Miller inherited the same problems Gene Upshaw inherited in the NFL, bot changed it. Upshaw for the betterment of the league, Miller for the detriment. Yes, both men improved the compensation for the players immensly, but Miller helped to create a system that rewarded small market teams for not spending anything and allowed big market teams to buy championships. It was a huge portion of his doing.
Gene Upshaw was very instrumental in pushing the owners to come up with a revenue sharing model. He knew that without the big market teams sharing parts of their revenues with small market teams, the players would not get all of what is coming to him. From the mid-80s to his death, he was very much into pushing for revenue sharing. Miller didn't share that same forsight. Granted Upshaw did have the advantage of seeing the mess that MLB baseball had become with no cap or revenue sharing.
The general concensus is that Miller did screw up a lot of what is wrong with MLB today. He even today doesn't understand what a salary cap means to the future prosperity of the NFL. Here is what he said in February:
Marvin Miller Says NFL's `Company Union' Needs to Play Offense in Talks - Bloomberg
He doesn't get that a salary cap promotes parity which is what makes the NFL a national sport and why MLB is regionalized.
Miller is very much a main contributor to what MLB is today. He had no interest in trying to create a level playing field for teams throughout MLB. He wanted a free market system with no rules. Upshaw was smarter than him in this matter and he knew that allowing Jerry Jones and Daniel Snyder to have $400 million payrolls doesn't help his players as a whole if the Glazier family and Mike Brown spending $30 million on payroll.
I'm not sure where you're getting some of your information. The NFL was managing + selling its rights collectively and sharing revenues since 1961, before Upshaw was even a player in the NFL, let alone a union rep. If anyone deserves to be singled out for credit for the NFL's adoption of its revenue sharing model and centrally organized structure, its Pete Rozelle. During Upshaw's tenure as union rep, the NFL actually saw its revenue sharing model weakened significantly when, in the mid '90s, Jerry Jones sued the league and leveraged a settlement allowing franchises to enter into individual deals regarding name rights and endorsements, and local media. Obviously, Upshaw had little if any role in this.

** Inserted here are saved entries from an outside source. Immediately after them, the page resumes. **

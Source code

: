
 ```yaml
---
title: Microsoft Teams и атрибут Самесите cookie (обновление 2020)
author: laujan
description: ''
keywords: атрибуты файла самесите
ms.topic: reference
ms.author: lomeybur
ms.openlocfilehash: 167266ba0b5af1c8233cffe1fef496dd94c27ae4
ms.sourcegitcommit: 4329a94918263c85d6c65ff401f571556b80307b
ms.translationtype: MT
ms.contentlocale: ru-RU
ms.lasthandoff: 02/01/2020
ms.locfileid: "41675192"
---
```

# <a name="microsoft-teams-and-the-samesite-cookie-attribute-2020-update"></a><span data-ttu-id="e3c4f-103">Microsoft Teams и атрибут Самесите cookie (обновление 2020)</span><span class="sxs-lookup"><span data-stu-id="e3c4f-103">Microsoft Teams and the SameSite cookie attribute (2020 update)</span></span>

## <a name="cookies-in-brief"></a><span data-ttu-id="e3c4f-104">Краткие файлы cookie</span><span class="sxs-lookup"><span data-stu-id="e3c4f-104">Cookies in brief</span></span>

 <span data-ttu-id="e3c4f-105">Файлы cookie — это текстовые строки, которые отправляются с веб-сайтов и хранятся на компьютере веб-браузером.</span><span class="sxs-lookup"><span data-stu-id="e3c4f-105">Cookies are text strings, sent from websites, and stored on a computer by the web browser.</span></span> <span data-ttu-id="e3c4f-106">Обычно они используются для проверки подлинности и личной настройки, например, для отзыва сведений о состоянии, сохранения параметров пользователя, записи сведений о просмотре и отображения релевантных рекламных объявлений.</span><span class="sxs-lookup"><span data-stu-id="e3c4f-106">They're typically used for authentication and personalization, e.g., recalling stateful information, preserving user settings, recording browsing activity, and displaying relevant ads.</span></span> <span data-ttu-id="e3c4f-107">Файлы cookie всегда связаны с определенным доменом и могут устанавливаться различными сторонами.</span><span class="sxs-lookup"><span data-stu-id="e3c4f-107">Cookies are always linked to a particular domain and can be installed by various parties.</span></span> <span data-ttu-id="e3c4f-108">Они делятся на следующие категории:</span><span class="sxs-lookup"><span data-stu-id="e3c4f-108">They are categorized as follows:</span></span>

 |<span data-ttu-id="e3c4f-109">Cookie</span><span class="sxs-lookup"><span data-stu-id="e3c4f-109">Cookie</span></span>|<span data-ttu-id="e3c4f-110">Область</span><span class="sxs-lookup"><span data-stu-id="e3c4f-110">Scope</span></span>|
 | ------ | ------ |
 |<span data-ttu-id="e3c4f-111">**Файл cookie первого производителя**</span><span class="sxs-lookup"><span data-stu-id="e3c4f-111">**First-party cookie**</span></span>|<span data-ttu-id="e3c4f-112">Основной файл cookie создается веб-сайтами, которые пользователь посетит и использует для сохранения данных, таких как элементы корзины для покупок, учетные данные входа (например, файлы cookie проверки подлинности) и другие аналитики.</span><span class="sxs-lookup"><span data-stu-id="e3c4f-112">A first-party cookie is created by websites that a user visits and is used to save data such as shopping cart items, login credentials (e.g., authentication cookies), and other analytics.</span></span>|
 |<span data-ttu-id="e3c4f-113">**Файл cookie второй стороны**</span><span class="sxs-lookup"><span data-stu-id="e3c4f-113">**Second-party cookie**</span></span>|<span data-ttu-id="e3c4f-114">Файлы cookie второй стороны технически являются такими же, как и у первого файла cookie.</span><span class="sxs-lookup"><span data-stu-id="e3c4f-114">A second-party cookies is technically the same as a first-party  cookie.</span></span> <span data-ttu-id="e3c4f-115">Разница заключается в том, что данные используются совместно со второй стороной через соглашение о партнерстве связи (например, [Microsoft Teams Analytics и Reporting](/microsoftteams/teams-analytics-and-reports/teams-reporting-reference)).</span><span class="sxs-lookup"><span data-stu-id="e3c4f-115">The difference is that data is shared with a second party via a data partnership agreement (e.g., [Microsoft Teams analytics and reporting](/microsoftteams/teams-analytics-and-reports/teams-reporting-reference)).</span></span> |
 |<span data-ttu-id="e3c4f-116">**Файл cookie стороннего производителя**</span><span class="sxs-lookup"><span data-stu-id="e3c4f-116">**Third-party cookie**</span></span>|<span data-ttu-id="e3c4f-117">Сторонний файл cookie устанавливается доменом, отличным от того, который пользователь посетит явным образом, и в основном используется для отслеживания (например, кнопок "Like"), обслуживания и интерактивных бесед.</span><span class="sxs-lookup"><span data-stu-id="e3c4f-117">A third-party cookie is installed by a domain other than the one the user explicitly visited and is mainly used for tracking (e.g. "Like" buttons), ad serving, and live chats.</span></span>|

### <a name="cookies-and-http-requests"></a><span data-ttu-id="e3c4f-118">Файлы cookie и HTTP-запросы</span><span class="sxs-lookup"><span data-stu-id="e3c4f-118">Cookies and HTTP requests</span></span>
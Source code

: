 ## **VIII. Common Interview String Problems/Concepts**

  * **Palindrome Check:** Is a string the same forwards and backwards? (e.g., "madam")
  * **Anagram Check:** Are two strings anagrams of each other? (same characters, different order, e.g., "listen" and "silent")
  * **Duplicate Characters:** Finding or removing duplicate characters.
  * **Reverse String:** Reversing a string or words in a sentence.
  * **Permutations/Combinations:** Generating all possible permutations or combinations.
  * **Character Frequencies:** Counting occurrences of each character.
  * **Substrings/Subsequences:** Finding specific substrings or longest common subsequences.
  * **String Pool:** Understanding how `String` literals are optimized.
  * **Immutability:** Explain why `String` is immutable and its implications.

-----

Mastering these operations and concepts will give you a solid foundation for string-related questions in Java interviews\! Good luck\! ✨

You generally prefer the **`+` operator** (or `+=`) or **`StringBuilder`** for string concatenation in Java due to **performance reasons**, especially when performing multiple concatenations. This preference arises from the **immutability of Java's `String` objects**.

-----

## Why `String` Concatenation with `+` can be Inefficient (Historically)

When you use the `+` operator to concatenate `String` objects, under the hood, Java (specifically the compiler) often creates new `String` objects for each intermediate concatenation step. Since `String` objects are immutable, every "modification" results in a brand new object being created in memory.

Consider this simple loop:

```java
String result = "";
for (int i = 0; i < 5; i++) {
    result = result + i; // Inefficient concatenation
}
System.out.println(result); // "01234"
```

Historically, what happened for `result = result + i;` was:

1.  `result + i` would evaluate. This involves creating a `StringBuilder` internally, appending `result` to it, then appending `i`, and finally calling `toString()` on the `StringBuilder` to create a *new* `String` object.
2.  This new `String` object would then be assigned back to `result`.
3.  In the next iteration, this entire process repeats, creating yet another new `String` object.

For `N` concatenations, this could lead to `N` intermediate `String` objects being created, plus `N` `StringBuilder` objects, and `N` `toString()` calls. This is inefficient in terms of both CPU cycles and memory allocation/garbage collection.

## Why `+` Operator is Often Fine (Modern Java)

The same can't be said for the 2006 CBA, in which Upshaw successfully fought for the
players' to share in revenues from local rights management, while the revenue sharing agreement among the ownership was only modestly -- and in retrospect, insufficiently -- adjusted. That said, Upshaw's responsibility was to his union, and securing the players a share in local NFL revenue streams was rightfully his #1 priority.
So clearly, while Miller and Upshaw were both brought in at similarly crucial times for their nascent unions, the leagues they were negotiating with could not have been more systemically different. MLB had already calcified in its regionally operated and managed organizational structure when Miller became involved in the mid '60s, and the NFL already had a much more robust central league operating authority when Upshaw became union head. Both of them successfully fought for their constituents' free agency, within the parameters of the organizations they were negotiating with.
Miller isn't responsible for the absence of a salary cap in baseball, because MLB lacked the central authority to negotiate one. With only negligible revenue sharing in place and an already stratified field of franchises, there was no incentive the league could give to get the big market franchises to agree to one, and no central resources to subsidize the small market franchises to meet a salary floor. Miller had nothing to do with creating the systemic inequity between the small and large market teams -- that had long been in place.
While increasing the cost of payroll by removing the artifical restraints on players' market values did, of course, constrain the small market teams more than the large market ones, this is akin to Upshaw's securing the players' stake in local revenues. Both were moves that the unions had to make, trusting that the other side would handle the resulting internal issues. The NFL has proven capable of making those adaptations. MLB has not.
So I don't know who holds to this conventional wisdom on role of Marvin Miller you refer to, but I'd be interested in hearing any of its adherents make a cogent argument why Miller is responsible for baseball's problems, especially considering that parity in baseball has actually significantly increased since his tenure, even if he didn't have much to do with that. I also don't think you can really point to parity as a primary factor in the NFL's rise to prominence over baseball. Seems to me it has more to do with the NFL's ability to collectively negotiate TV deals that promote the growth of the league as a whole, as well as fundamental changes in the way we consume sports.
Baseball was kind back when following a sports team meant for most people listening to games on the radio and/or reading about them in the paper the next day. Going to the game was only way you could see it being played, and the majority of fans could only do this on occasion -- but at least baseball offered you 100+ chances over the course of a summer. So doesn't it make sense that the sport that can be more accurately understood from a box score and more closely followed on the radio would gradually lose out to a sport that's much more exciting to see played as watching games on TV became the primary media for following your team?